Life can be tough and unforgiving. Moments come along which demand hard decisions. I have just had a 'moment.' One when I have had to strip emotion and irrational thinking out of the process and do the right thing. We all face such calls but knowing it is a common experience makes it no easier on the soul or the conscience.
There is a time when young sparky things grow and mature into older girls with their creaks, strange noises and need for constant attention. They, in fact, reach a point where they go beyond economic sustainability. That is, they cost more to maintain than the value they give. Saying goodbye is hard though. So many good times, so many memories, so many shared experiences. Going for a younger model is not a decision taken lightly, by anyone, but sometimes you know it is the right thing to do.
A fond farewell then to HG55 WWV. I've never owned a car for so long or done so much with one. 205,000 miles and a huge chunk of shared family time. Who could forget the glorious fishing road trips, the hundreds and hundreds of school runs on Sunday nights, the hell that was the Paris ring road, the voice from the back seat on the M 25 saying, "Dad, there's a policeman driving up beside you and he's waving at you." The truth is, I'm saying goodbye to a big part of our little lives and that kind of hits home.
I was actually going to authorise the service work until the nice gentleman from probably the best Land Rover specialists in the south called me and said, "I'm so sorry Mr Crumble, in my haste I embarrassingly neglected to forward page 2." Page 2 wasn't good. The first of sixteen items was "Front suspension lower arms worn; £795.52." Cumulatively, the decision was made for me, no matter how much I railed against the injustice of engineering wear and tear.
So, for the first time in probably twenty-two years, I am without a Land Rover Discovery, having owned several. With the replacement cost knocking on the door of £70k for the new model, (with bits), it may be some time before I have another. The other old girl is though, hanging on. Not so easily replaced.
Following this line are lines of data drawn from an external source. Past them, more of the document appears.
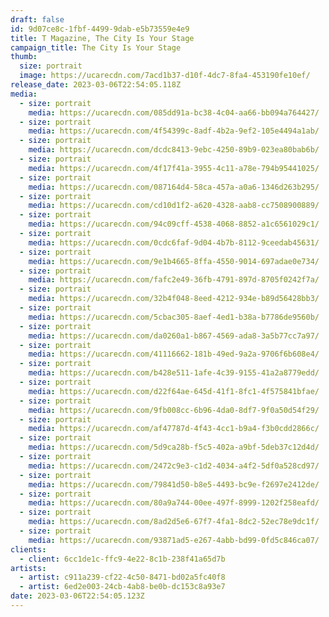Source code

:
 ```yaml
---
draft: false
id: 9d07ce8c-1fbf-4499-9dab-e5b73559e4e9
title: T Magazine, The City Is Your Stage
campaign_title: The City Is Your Stage
thumb:
  size: portrait
  image: https://ucarecdn.com/7acd1b37-d10f-4dc7-8fa4-453190fe10ef/
release_date: 2023-03-06T22:54:05.118Z
media:
  - size: portrait
    media: https://ucarecdn.com/085dd91a-bc38-4c04-aa66-bb094a764427/
  - size: portrait
    media: https://ucarecdn.com/4f54399c-8adf-4b2a-9ef2-105e4494a1ab/
  - size: portrait
    media: https://ucarecdn.com/dcdc8413-9ebc-4250-89b9-023ea80bab6b/
  - size: portrait
    media: https://ucarecdn.com/4f17f41a-3955-4c11-a78e-794b95441025/
  - size: portrait
    media: https://ucarecdn.com/087164d4-58ca-457a-a0a6-1346d263b295/
  - size: portrait
    media: https://ucarecdn.com/cd10d1f2-a620-4328-aab8-cc7508900889/
  - size: portrait
    media: https://ucarecdn.com/94c09cff-4538-4068-8852-a1c6561029c1/
  - size: portrait
    media: https://ucarecdn.com/0cdc6faf-9d04-4b7b-8112-9ceedab45631/
  - size: portrait
    media: https://ucarecdn.com/9e1b4665-8ffa-4550-9014-697adae0e734/
  - size: portrait
    media: https://ucarecdn.com/fafc2e49-36fb-4791-897d-8705f0242f7a/
  - size: portrait
    media: https://ucarecdn.com/32b4f048-8eed-4212-934e-b89d56428bb3/
  - size: portrait
    media: https://ucarecdn.com/5cbac305-8aef-4ed1-b38a-b7786de9560b/
  - size: portrait
    media: https://ucarecdn.com/da0260a1-b867-4569-ada8-3a5b77cc7a97/
  - size: portrait
    media: https://ucarecdn.com/41116662-181b-49ed-9a2a-9706f6b608e4/
  - size: portrait
    media: https://ucarecdn.com/b428e511-1afe-4c39-9155-41a2a8779edd/
  - size: portrait
    media: https://ucarecdn.com/d22f64ae-645d-41f1-8fc1-4f575841bfae/
  - size: portrait
    media: https://ucarecdn.com/9fb008cc-6b96-4da0-8df7-9f0a50d54f29/
  - size: portrait
    media: https://ucarecdn.com/af47787d-4f43-4cc1-b9a4-f3b0cdd2866c/
  - size: portrait
    media: https://ucarecdn.com/5d9ca28b-f5c5-402a-a9bf-5deb37c12d4d/
  - size: portrait
    media: https://ucarecdn.com/2472c9e3-c1d2-4034-a4f2-5df0a528cd97/
  - size: portrait
    media: https://ucarecdn.com/79841d50-b8e5-4493-bc9e-f2697e2412de/
  - size: portrait
    media: https://ucarecdn.com/80a9a744-00ee-497f-8999-1202f258eafd/
  - size: portrait
    media: https://ucarecdn.com/8ad2d5e6-67f7-4fa1-8dc2-52ec78e9dc1f/
  - size: portrait
    media: https://ucarecdn.com/93871ad5-e267-4abb-bd99-0fd5c846ca07/
clients:
  - client: 6cc1de1c-ffc9-4e22-8c1b-238f41a65d7b
artists:
  - artist: c911a239-cf22-4c50-8471-bd02a5fc40f8
  - artist: 6ed2e003-24cb-4ab8-be0b-dc153c8a93e7
date: 2023-03-06T22:54:05.123Z
---
```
You may have already seen the Google AI Assistant clip of Google CEO Sundar Pichai explaining Google Duplex in which a programme calls a hairdressing salon and books an appointment. Very clever it is too and one can immediately envision some useful applications. There will be unintended consequences, not least of which will be people talking and connecting less, other than digitally.
You may also have seen the clip from Boston Dynamics of their latest clever robot doing things which look less and less robotic.
It is when your imagination fuses Google AI and the BD robot together that you think, “what if?” (and not in a good way). Throw in quantum computing into the mix and the 'they can do what?' curve steepens.
The generally accepted estimate that 25% of all white collar jobs will be replaced by AI or robotics by 2030 looks out of court to me. It is not even in the right postcode. Manual low skilled and skilled jobs will also be decimated. This will create social tension with a declining percentage of the populace enjoying a greater share of wealth. Voters will be bought off for perhaps ten years with the widespread introduction of minimum living allowances which hitherto have been unthinkable for politicians. That will only delay the "villagers with their pitchforks," moment. Our direction of travel has implications for all parts of our lives and society has yet to engage directly with the downside rather than just the upside to accelerating advances in technology.
I don't see myself as a Luddite. I can see terrific benefits which technology will bring, especially in medicine, materials and levelling the playing field for developing nations. Yet a big part of me yearns for much that we have already lost. I am also nervous about unrestrained and rapid change, sometimes profoundly so.
A common refrain heard from friends, garage mechanics and even AA Patrolmen is, "Cars these days are so complicated, so electronic; they aren't designed for the ordinary man to do maintenance." So they are. And I am not one of the few who would dabble under the bonnet 'these days.' The problem is, I am not so great at old-fashioned, simple mechanical engines either. Never have been. After my Royal Artillery Young Officers Course at Larkhill they sent us to the Cavalry headquarters at Bovington in Dorset to do a Driving and Maintenance Course. In theory, if we didn't know how vehicles should be maintained, how could we inspect them in our regiments and keep required standards? The first lesson on the course was about nuts and bolts. Our instructor lost me at, 'Mornin' Gents.' I should have paid attention. I didn't. Big mistake. Had I applied myself then I might not have spent the whole afternoon today trying to figure out why my 2 stroke petrol engine strimmer would not start.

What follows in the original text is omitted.